What have become modern character clichés can be seen in a more effectively presented fashion: the second-hand guy who overextends himself, the silent hitmen, and the members of the crew who are close to the boss but have facial expressions that question the decisions being made in front of them.
The film’s lead actors, Bob Hoskins and Helen Mirren, deliver strong performances that help put this film into an elite echelon that could inspire those who hope to become actors. There is a beautifully disastrous cloud hanging over the film and Hoskins’ character himself wears every possible human emotion on his face throughout. His broad scope of emotion tightens his grip on the character and the viewers’ attention, even while some may know where his fate will ultimately lie.
Mirren plays Hoskins’ wife, whose shifty character has as much charisma as guts. She is a calculating individual who knows how to get where she wants to be and she handles the emotional stress like a champion, going so far as to keep Hoskins moving towards his own goals when he falters. Her character is not outwardly malicious or loud; she actually plays an essential part in helping the viewer understand the motives and purposes of the characters. In one scene she not only processes a very confusing violent act by Hoskins, but she bypasses any emotional criticism of said act and gets him focused within roughly two minutes where he would otherwise have derailed.
Such critical moments of transition within the film are presented by appropriate and aggressive sections from the film’s score. The music avoids pointless fade-outs and the segments are purposeful and effective in emotional translation. It acts as a complement to the emotional or physical movement of the characters. In Fulci's Zombie, or Carpenter’s Halloween, the score acts to signal the presence of characters or emotional states, as well as shifts in the action. The Long Good Friday has familiar intent in its use of a scored soundtrack. You can hear traces of similar music in subsequent 1980s crime thrillers.

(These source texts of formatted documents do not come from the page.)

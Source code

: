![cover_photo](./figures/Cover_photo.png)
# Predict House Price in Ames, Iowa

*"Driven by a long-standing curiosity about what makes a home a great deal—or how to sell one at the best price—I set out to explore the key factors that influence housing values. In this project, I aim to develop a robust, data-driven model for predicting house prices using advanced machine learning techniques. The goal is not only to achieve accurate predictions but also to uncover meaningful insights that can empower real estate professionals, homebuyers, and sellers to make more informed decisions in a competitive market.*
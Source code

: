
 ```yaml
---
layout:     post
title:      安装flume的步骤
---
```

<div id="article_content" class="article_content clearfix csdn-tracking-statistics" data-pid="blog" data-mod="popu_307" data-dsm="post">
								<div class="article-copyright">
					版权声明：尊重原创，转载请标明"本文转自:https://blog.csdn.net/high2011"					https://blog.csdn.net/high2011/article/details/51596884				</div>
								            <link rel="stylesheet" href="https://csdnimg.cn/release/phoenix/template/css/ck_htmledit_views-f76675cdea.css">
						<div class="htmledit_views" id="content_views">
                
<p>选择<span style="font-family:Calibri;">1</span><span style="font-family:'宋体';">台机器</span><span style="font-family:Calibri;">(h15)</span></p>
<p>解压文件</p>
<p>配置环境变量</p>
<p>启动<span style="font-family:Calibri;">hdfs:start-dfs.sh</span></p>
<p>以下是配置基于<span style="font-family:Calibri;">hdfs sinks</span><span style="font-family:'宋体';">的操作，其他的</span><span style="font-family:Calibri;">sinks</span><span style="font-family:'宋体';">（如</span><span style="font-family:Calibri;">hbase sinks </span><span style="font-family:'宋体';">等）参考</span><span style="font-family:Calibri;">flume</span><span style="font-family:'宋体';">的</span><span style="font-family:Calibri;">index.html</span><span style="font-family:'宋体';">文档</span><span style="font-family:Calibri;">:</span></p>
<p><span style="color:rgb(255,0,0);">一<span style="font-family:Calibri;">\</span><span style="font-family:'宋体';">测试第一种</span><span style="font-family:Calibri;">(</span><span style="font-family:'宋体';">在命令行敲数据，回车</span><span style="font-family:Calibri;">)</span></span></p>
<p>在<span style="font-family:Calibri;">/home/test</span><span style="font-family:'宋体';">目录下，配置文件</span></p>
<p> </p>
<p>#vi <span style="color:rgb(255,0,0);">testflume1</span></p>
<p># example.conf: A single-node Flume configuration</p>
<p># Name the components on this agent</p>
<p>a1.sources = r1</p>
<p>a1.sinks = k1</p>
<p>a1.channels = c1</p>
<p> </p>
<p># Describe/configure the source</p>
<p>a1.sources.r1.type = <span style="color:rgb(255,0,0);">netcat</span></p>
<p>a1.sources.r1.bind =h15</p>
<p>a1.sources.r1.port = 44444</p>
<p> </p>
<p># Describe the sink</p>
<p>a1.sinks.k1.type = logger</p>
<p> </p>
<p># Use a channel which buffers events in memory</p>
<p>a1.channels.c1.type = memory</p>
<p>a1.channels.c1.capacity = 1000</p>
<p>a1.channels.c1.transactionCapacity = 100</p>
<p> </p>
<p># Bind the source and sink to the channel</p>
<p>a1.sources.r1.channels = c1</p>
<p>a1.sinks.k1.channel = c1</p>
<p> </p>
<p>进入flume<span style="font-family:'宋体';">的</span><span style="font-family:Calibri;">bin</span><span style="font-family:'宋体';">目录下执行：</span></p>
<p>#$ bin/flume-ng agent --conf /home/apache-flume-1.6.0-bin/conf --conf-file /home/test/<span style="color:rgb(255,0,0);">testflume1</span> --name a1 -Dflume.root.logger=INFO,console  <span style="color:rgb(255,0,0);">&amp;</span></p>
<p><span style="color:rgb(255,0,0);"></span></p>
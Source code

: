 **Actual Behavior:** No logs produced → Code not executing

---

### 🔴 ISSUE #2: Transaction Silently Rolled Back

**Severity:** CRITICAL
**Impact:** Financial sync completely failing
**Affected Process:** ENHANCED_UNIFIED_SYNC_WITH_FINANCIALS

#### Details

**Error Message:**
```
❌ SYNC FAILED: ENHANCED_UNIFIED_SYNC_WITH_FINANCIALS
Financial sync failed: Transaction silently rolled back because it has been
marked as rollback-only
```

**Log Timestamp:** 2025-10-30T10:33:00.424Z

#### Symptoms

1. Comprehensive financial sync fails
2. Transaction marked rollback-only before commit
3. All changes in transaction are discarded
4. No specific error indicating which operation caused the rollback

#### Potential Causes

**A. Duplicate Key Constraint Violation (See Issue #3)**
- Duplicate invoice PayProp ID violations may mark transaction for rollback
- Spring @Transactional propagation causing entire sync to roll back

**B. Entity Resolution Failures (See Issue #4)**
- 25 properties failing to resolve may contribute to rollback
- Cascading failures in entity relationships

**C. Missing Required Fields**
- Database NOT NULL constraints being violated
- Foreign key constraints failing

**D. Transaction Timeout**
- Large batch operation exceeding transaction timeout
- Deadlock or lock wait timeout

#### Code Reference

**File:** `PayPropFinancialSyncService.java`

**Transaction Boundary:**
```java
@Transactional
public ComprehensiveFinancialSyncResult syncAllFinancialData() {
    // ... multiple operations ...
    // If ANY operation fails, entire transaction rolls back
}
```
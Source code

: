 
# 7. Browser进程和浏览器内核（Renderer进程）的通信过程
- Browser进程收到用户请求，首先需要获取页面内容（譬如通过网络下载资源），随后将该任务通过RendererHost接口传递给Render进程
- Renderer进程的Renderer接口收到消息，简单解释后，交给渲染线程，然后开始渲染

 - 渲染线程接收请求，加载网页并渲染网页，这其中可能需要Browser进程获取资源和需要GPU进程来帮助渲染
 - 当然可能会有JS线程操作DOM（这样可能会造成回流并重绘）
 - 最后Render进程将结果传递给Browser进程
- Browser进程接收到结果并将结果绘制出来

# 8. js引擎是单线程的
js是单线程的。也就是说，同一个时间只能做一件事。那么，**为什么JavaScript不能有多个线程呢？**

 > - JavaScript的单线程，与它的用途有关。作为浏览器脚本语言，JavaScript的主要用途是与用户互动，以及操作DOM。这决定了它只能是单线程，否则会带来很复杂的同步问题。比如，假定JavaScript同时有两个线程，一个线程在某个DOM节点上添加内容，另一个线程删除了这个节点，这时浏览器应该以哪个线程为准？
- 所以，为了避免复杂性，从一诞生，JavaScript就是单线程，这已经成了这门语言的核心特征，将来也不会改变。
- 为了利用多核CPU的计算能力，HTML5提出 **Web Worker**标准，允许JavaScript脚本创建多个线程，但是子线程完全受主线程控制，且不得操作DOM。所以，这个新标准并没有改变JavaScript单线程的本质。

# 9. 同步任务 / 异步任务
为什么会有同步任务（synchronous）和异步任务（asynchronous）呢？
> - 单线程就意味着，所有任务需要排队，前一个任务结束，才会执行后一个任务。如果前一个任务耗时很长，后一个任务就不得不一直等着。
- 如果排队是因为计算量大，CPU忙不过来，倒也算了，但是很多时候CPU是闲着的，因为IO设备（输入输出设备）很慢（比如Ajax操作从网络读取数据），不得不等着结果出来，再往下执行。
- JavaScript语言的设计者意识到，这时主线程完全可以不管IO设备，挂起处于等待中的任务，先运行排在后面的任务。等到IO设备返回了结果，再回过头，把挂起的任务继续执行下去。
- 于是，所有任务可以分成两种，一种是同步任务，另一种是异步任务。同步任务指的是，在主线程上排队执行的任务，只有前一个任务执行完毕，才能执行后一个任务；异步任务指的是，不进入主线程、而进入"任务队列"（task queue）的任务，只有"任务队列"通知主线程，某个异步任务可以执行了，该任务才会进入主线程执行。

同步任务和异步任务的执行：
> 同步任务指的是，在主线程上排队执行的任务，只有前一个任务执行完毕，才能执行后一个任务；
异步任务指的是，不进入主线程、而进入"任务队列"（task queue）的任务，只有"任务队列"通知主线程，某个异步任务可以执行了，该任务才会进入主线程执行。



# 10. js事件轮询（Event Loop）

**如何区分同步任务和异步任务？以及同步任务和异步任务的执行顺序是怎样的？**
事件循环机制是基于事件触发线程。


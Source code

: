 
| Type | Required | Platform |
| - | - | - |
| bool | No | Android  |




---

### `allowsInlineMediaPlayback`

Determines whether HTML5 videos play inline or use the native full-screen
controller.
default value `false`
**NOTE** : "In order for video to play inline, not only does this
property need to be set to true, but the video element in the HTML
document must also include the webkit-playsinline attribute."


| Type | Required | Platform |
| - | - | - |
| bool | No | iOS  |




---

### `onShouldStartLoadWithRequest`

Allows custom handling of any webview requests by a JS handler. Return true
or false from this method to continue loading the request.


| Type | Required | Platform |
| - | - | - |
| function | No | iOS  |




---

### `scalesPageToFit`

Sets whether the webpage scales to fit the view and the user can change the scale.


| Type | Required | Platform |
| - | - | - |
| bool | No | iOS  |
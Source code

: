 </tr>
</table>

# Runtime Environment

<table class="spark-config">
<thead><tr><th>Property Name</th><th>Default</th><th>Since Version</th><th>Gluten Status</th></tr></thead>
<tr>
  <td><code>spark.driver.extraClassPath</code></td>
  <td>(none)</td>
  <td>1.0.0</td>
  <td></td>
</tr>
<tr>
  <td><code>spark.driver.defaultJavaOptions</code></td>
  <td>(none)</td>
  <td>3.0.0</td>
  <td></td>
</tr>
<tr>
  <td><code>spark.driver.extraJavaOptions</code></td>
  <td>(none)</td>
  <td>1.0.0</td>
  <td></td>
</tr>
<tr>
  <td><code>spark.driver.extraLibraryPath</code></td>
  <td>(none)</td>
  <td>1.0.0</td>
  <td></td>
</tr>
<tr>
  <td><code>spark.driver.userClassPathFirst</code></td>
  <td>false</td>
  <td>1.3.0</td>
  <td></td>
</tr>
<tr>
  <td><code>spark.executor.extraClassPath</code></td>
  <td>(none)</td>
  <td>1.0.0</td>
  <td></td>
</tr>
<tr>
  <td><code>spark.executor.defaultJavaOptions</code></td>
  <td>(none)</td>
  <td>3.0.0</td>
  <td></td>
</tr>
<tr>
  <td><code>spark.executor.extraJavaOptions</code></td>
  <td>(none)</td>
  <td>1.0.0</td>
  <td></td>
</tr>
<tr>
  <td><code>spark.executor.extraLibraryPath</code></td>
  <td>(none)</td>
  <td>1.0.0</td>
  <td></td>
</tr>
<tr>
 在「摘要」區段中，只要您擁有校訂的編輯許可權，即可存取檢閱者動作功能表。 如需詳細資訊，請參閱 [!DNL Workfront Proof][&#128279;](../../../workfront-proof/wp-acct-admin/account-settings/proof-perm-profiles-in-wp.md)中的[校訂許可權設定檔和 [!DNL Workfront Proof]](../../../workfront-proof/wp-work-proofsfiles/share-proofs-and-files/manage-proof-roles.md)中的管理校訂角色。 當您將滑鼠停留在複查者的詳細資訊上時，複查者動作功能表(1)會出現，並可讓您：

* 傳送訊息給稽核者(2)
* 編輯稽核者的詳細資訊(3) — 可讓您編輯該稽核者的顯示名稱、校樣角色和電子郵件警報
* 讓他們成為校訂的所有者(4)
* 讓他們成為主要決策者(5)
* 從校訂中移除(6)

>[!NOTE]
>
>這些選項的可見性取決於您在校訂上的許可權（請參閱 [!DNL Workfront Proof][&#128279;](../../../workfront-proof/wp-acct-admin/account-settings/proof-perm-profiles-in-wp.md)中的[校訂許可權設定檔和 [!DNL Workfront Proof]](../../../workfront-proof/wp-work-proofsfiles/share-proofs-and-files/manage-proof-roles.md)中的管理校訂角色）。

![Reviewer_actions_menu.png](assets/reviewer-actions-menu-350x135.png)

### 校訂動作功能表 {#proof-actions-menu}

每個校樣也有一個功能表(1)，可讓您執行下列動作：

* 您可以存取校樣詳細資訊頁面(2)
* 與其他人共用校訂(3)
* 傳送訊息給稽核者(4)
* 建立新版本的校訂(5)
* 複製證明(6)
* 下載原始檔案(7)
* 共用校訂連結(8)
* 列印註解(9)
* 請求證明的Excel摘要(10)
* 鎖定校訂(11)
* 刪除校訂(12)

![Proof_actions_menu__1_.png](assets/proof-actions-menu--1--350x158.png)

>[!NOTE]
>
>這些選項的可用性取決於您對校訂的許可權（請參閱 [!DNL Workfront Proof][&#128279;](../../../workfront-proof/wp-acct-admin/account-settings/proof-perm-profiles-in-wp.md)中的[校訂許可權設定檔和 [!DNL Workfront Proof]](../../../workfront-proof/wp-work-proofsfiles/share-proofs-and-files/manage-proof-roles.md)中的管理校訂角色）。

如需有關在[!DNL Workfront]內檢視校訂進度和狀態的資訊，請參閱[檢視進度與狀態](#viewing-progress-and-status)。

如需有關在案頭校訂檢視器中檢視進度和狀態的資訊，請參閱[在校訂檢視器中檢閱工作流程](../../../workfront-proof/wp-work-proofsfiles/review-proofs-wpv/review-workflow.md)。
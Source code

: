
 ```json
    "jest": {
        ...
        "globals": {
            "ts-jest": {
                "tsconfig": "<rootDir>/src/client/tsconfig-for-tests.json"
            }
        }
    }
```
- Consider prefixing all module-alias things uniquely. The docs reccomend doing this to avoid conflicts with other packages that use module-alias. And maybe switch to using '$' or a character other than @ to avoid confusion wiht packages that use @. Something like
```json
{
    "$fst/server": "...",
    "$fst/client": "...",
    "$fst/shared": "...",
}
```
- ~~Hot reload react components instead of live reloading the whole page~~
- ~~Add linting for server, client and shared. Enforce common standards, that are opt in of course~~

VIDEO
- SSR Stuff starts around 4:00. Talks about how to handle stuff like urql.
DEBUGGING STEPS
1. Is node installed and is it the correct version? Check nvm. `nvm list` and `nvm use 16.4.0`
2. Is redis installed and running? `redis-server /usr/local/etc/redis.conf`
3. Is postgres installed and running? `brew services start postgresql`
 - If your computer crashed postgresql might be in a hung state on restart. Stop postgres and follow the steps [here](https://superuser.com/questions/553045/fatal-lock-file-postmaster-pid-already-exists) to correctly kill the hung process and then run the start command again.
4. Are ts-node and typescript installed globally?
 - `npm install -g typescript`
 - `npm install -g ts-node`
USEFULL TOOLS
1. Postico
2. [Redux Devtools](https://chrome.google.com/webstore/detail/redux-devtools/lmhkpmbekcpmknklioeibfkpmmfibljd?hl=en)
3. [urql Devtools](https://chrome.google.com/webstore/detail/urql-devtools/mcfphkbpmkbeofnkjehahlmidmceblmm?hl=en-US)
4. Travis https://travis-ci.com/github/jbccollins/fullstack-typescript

The photography provides a look at a lot of areas that have drastically changed in industry, as well as normal changes in the earth as time moves on. The London docks provide a large size set piece. There is a great interior section of a restaurant that reminded me of the whole intro sequence to Indiana Jones and the Temple of Doom. The movie is based heavily on conversation and props. The spatial organization of the film’s photography is comfortable and pulls the viewer’s focus to the important aspects of what is happening via conversations, action, etc.
The pursuit of financial success and nationalism are foundations for the characters’ conflicts in The Long Good Friday. Those elements served the writers in their creation of the story and give the film intense feelings of realism. Tensions between the IRA and British army/police have been documented and Friday includes lingering issues in prominent moments of the film. (Note: read more on ‘the Good Friday Agreement’ for further historical context that takes place well after the setting of this film).
Great Britain suffered through financial difficulty in the 1970s regarding management of the country’s economy. A labor strike led to political change which did not make it to the 1980s before similar events reoccurred and brought about more change. The effects of such a cycle are felt in The Long Good Friday as Hoskins’ character races to reach a point of financial security: a “new life.” His race is presented as tangible obstacles in the film which represent the cycle of change that many people endured at that time. This film provides viewers with a look at a time and place that they might not have otherwise experienced.
The Long Good Friday is completely relevant today and it holds up as a unique period piece. In such a film where historical elements are intentionally incorporated, the viewer can see where fiction reflects reality and how good fiction is derived from observations in the world around us.